Dr. Nicholas Joseph Pagano


Pioneering Contributions in Modeling Performance of Composite Materials

Nick Pagano is a leader and early pioneer of the emergence of structural composite materials.  The latter issue has demonstrated the efficacy and accuracy of the ply level effective moduli as the appropriate scale of analytical representation for advanced structures.   Experiments have shown that this modelling scale is valid, even under conditions of extreme damage initiation and growth.  Improvement of this modelling capability can likely only be achieved through incredibly difficult “micromechanical” modelling, where the individual (damaged) fiber and matrix layers are represented explicitly.  This would be a task involving enormous cost and technical uncertainty.

Born in Torrington, Connecticut, he received his BS and MS degrees in Civil Engineering at Drexel University and his PhD in Engineering Mechanics at Lehigh University in 1966 under the direction of Dr. George C. Sih.  In 1967 the book “Elasticity, Tensor, Dyadic, and Engineering Approaches” co-authored by P.C. Chou and N.J. Pagano, was published. This book is known as one of the most readable books on the subject, but it only considers the elasticity of isotropic materials.  Aside from the constitutive equations, however, the remaining governing equations are valid for anisotropic materials as well.  In 1966, Nick his wife Marianne, and their 8 children journeyed to the Dayton Ohio area, where Nick was hired at the Air Force Materials Laboratory, where he initiated the work discussed in the next paragraph.

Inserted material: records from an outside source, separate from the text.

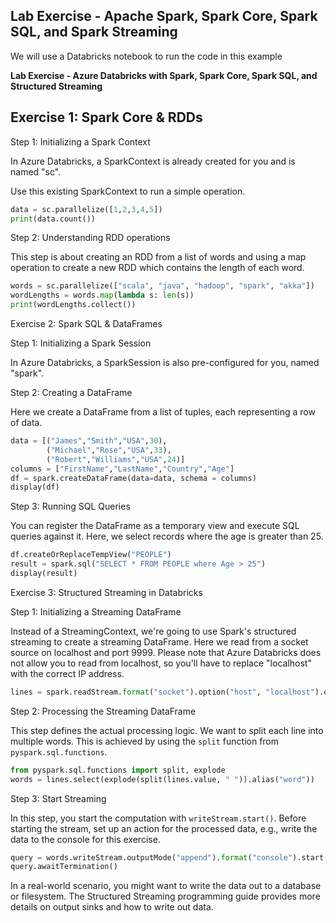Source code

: 
## Lab Exercise - Apache Spark, Spark Core, Spark SQL, and Spark Streaming ##

We will use a Databricks notebook to run the code in this example



**Lab Exercise - Azure Databricks with Spark, Spark Core, Spark SQL, and Structured Streaming**

## Exercise 1: Spark Core & RDDs ##

Step 1: Initializing a Spark Context

In Azure Databricks, a SparkContext is already created for you and is named "sc".

Use this existing SparkContext to run a simple operation.
```python
data = sc.parallelize([1,2,3,4,5])
print(data.count())
```

Step 2: Understanding RDD operations

This step is about creating an RDD from a list of words and using a map operation to create a new RDD which contains the length of each word.

```python
words = sc.parallelize(["scala", "java", "hadoop", "spark", "akka"])
wordLengths = words.map(lambda s: len(s))
print(wordLengths.collect())
```

Exercise 2: Spark SQL & DataFrames

Step 1: Initializing a Spark Session

In Azure Databricks, a SparkSession is also pre-configured for you, named "spark".

Step 2: Creating a DataFrame

Here we create a DataFrame from a list of tuples, each representing a row of data.

```python
data = [("James","Smith","USA",30),
        ("Michael","Rose","USA",33),
        ("Robert","Williams","USA",24)]
columns = ["FirstName","LastName","Country","Age"]
df = spark.createDataFrame(data=data, schema = columns)
display(df)
```

Step 3: Running SQL Queries

You can register the DataFrame as a temporary view and execute SQL queries against it. Here, we select records where the age is greater than 25.

```python
df.createOrReplaceTempView("PEOPLE")
result = spark.sql("SELECT * FROM PEOPLE where Age > 25")
display(result)
```

Exercise 3: Structured Streaming in Databricks

Step 1: Initializing a Streaming DataFrame

Instead of a StreamingContext, we're going to use Spark's structured streaming to create a streaming DataFrame. Here we read from a socket source on localhost and port 9999. Please note that Azure Databricks does not allow you to read from localhost, so you'll have to replace "localhost" with the correct IP address.

```python
lines = spark.readStream.format("socket").option("host", "localhost").option("port", 9999).load()
```

Step 2: Processing the Streaming DataFrame

This step defines the actual processing logic. We want to split each line into multiple words. This is achieved by using the `split` function from `pyspark.sql.functions`.

```python
from pyspark.sql.functions import split, explode
words = lines.select(explode(split(lines.value, " ")).alias("word"))
```

Step 3: Start Streaming

In this step, you start the computation with `writeStream.start()`. Before starting the stream, set up an action for the processed data, e.g., write the data to the console for this exercise.

```python
query = words.writeStream.outputMode("append").format("console").start()
query.awaitTermination()
```

In a real-world scenario, you might want to write the data out to a database or filesystem. The Structured Streaming programming guide provides more details on output sinks and how to write out data.
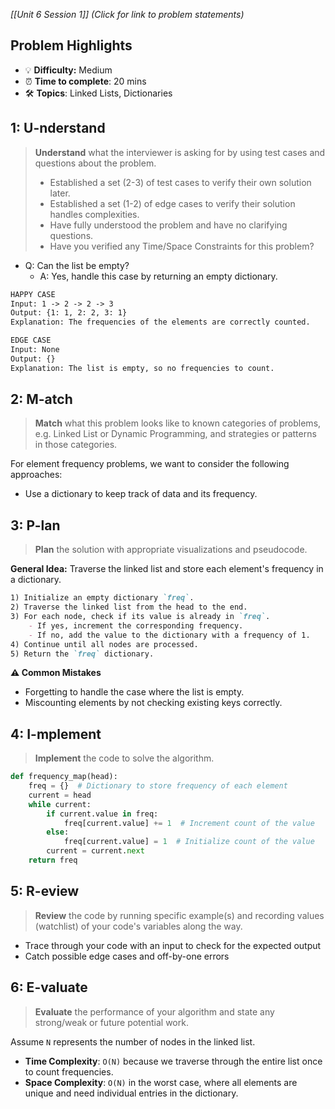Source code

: *[[Unit 6 Session 1]] (Click for link to problem statements)*

## Problem Highlights

* 💡 **Difficulty:** Medium
* ⏰ **Time to complete**: 20 mins
* 🛠️ **Topics**: Linked Lists, Dictionaries
    
## 1: U-nderstand
 
> **Understand** what the interviewer is asking for by using test cases and questions about the problem.
> - Established a set (2-3) of test cases to verify their own solution later.
> - Established a set (1-2) of edge cases to verify their solution handles complexities.
> - Have fully understood the problem and have no clarifying questions.
> - Have you verified any Time/Space Constraints for this problem?

- Q: Can the list be empty?
    - A: Yes, handle this case by returning an empty dictionary.

```markdown
HAPPY CASE
Input: 1 -> 2 -> 2 -> 3
Output: {1: 1, 2: 2, 3: 1}
Explanation: The frequencies of the elements are correctly counted.

EDGE CASE
Input: None
Output: {}
Explanation: The list is empty, so no frequencies to count.
```   

## 2: M-atch

> **Match** what this problem looks like to known categories of problems, e.g. Linked List or Dynamic Programming, and strategies or patterns in those categories.

For element frequency problems, we want to consider the following approaches:

- Use a dictionary to keep track of data and its frequency.

## 3: P-lan

> **Plan** the solution with appropriate visualizations and pseudocode.

**General Idea:** Traverse the linked list and store each element's frequency in a dictionary.

```markdown
1) Initialize an empty dictionary `freq`.
2) Traverse the linked list from the head to the end.
3) For each node, check if its value is already in `freq`.
    - If yes, increment the corresponding frequency.
    - If no, add the value to the dictionary with a frequency of 1.
4) Continue until all nodes are processed.
5) Return the `freq` dictionary.
```

**⚠️ Common Mistakes**

- Forgetting to handle the case where the list is empty.
- Miscounting elements by not checking existing keys correctly.

## 4: I-mplement

> **Implement** the code to solve the algorithm.

```python
def frequency_map(head):
    freq = {}  # Dictionary to store frequency of each element
    current = head
    while current:
        if current.value in freq:
            freq[current.value] += 1  # Increment count of the value
        else:
            freq[current.value] = 1  # Initialize count of the value
        current = current.next
    return freq
```

## 5: R-eview

> **Review** the code by running specific example(s) and recording values (watchlist) of your code's variables along the way.

- Trace through your code with an input to check for the expected output
- Catch possible edge cases and off-by-one errors

## 6: E-valuate

> **Evaluate** the performance of your algorithm and state any strong/weak or future potential work.

Assume `N` represents the number of nodes in the linked list.

* **Time Complexity**: `O(N)` because we traverse through the entire list once to count frequencies.
* **Space Complexity**: `O(N)` in the worst case, where all elements are unique and need individual entries in the dictionary.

Dr. Nicholas Pagano was the first to recognize the importance of interlaminar phenomena in high-performance composite materials. His discovery of the “Stacking sequence phenomenon” led to new practices to reduce the potential for delamination, once the most feared failure mode of composite materials. He formulated models to describe this phenomenon by providing exact solutions according to the three-dimensional mathematical theory of elasticity. In a second area of contribution, he developed analytical models for the extension, bending, and twisting of laminated composites that have served as the reference for all following work in the mechanics of laminated composites. His third major contribution has been in the treatment of the geometry and response of brittle-matrix composite materials.  All these contribute to the safety and reliability of the composite structures in modern aircraft and other applications, e.g., space vehicles. The Boeing 787 Dreamliner aircraft, which is composed of 80% by volume of composite materials, is a proven example of the quality and precision of Pagano’s research results.

He retired on April Fool’s Day in 2001 but has returned to composites for work with PhD students at Purdue University for several years and finally returned to WPAFB as a consultant, where he taught an original course on the Theory of Elasticity of Composite Materials for scientists and engineers in chemistry, physics, math, and material science. The videos of the course may still be available at the AF Research Laboratory, although the graphics available at the time leave much to be desired.  Nick also found the time to acquire an associate degree of Biblical Studies while in Indiana in 2016, when he was only 82 years of age.